[Collection entries]
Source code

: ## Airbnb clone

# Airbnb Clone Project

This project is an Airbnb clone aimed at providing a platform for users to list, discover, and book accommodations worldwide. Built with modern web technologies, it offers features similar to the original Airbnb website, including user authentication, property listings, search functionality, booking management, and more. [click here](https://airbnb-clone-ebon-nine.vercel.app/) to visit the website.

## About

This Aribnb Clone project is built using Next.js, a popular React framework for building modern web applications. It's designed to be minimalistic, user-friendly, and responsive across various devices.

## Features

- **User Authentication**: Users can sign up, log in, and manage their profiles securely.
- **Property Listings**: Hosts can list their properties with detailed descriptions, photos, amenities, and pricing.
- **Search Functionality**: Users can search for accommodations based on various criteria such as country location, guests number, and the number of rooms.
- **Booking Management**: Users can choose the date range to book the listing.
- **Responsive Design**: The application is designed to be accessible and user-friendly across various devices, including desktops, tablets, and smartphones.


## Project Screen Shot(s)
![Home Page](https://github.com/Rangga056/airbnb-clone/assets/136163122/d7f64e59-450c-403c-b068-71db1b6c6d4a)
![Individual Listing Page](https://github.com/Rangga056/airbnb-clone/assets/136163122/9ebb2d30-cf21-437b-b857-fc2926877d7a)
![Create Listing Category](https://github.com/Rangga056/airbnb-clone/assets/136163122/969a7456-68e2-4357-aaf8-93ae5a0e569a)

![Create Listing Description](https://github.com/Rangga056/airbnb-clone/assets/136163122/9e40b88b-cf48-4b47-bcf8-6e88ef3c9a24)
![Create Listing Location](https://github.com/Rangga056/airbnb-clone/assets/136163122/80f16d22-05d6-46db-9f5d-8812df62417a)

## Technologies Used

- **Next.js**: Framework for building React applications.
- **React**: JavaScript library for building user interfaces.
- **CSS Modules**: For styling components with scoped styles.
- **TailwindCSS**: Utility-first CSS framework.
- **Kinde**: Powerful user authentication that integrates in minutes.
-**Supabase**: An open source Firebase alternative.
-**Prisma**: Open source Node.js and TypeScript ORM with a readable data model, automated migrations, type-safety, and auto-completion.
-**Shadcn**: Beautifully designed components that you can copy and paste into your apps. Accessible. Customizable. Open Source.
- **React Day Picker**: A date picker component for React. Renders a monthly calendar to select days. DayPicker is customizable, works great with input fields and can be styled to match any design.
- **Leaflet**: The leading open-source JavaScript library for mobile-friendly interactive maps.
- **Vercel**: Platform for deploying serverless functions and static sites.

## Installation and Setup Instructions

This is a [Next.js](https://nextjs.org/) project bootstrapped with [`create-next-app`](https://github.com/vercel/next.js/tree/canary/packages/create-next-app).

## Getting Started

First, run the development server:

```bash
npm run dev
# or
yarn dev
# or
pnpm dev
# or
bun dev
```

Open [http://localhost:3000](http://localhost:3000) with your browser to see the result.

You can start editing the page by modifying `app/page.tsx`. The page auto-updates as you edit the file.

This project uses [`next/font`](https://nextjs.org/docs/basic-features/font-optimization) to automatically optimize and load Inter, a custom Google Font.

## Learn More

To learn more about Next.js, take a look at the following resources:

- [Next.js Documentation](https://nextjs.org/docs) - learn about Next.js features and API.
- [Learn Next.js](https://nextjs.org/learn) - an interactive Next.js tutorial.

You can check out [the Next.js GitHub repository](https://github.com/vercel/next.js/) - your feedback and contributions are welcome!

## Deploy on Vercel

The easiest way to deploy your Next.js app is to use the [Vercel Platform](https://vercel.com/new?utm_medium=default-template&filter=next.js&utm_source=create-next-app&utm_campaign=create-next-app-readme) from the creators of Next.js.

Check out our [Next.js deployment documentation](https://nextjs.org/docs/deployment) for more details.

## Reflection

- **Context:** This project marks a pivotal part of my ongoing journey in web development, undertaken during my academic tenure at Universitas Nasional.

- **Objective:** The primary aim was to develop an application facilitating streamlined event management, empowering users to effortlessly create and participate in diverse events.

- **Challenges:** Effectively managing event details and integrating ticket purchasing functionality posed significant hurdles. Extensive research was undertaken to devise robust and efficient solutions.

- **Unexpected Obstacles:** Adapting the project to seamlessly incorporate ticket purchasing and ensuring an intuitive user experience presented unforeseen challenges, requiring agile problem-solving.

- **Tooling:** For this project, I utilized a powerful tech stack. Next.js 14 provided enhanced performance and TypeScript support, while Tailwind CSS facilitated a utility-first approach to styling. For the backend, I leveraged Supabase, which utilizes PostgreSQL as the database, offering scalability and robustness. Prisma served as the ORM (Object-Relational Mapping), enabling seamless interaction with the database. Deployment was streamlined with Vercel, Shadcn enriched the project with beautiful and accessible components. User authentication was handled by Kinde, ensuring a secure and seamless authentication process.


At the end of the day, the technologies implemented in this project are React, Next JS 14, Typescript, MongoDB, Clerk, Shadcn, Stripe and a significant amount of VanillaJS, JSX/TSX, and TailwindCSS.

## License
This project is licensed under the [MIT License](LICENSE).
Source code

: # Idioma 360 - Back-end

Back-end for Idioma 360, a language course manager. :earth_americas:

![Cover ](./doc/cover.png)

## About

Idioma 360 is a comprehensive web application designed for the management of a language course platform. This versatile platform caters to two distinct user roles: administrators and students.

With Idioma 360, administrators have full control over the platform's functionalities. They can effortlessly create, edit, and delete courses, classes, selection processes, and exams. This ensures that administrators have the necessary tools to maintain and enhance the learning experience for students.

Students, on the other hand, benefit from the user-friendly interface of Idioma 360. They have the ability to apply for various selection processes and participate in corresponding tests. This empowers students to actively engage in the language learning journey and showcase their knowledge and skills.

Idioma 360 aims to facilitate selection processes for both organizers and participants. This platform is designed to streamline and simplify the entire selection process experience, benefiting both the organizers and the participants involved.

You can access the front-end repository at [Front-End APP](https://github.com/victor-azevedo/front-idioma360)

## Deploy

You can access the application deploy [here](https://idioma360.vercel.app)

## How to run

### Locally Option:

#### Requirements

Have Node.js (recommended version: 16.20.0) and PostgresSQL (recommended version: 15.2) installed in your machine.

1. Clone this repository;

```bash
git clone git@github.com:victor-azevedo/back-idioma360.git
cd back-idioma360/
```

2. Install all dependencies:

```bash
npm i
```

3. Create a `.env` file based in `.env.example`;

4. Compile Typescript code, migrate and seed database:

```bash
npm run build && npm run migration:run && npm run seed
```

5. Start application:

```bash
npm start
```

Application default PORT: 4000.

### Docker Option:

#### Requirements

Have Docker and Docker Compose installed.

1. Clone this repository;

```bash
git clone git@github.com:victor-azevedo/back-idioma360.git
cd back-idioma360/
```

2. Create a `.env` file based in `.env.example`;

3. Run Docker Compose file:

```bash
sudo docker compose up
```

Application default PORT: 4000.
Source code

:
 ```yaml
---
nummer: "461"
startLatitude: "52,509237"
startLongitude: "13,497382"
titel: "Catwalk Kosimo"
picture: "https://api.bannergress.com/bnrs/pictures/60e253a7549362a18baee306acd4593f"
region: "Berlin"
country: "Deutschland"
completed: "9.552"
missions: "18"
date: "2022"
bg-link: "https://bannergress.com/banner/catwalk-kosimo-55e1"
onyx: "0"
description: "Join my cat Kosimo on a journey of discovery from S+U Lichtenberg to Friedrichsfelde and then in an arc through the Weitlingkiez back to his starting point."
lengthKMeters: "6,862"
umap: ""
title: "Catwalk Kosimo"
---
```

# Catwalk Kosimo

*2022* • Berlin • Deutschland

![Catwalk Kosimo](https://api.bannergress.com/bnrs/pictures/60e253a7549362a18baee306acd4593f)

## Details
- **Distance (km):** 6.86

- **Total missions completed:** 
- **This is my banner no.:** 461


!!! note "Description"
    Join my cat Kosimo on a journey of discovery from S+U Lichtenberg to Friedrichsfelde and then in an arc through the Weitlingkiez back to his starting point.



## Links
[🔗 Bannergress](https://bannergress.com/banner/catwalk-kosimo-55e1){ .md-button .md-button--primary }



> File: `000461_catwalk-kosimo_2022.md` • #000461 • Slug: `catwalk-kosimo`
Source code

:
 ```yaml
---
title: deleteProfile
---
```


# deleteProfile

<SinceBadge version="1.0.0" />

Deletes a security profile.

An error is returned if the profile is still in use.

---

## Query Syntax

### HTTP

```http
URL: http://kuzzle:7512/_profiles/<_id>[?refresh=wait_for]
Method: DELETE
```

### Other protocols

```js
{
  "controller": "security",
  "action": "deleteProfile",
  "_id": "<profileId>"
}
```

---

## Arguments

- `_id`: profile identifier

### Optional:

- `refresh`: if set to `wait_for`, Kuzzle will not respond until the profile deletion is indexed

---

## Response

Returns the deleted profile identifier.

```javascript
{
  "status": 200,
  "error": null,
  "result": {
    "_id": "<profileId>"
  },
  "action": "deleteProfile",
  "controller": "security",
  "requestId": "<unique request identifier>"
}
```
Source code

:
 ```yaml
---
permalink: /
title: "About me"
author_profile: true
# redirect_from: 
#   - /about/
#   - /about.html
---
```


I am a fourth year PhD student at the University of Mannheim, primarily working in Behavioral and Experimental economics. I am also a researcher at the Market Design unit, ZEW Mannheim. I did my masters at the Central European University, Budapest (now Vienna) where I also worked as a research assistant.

▶ _What you are asked to do_: Every line above that holds the string "Node" should be returned.

▶ _Answer section_:
-**Prisma**: Open source Node.js and TypeScript ORM with a readable data model, automated migrations, type-safety, and auto-completion.
Have Node.js (recommended version: 16.20.0) and PostgresSQL (recommended version: 15.2) installed in your machine.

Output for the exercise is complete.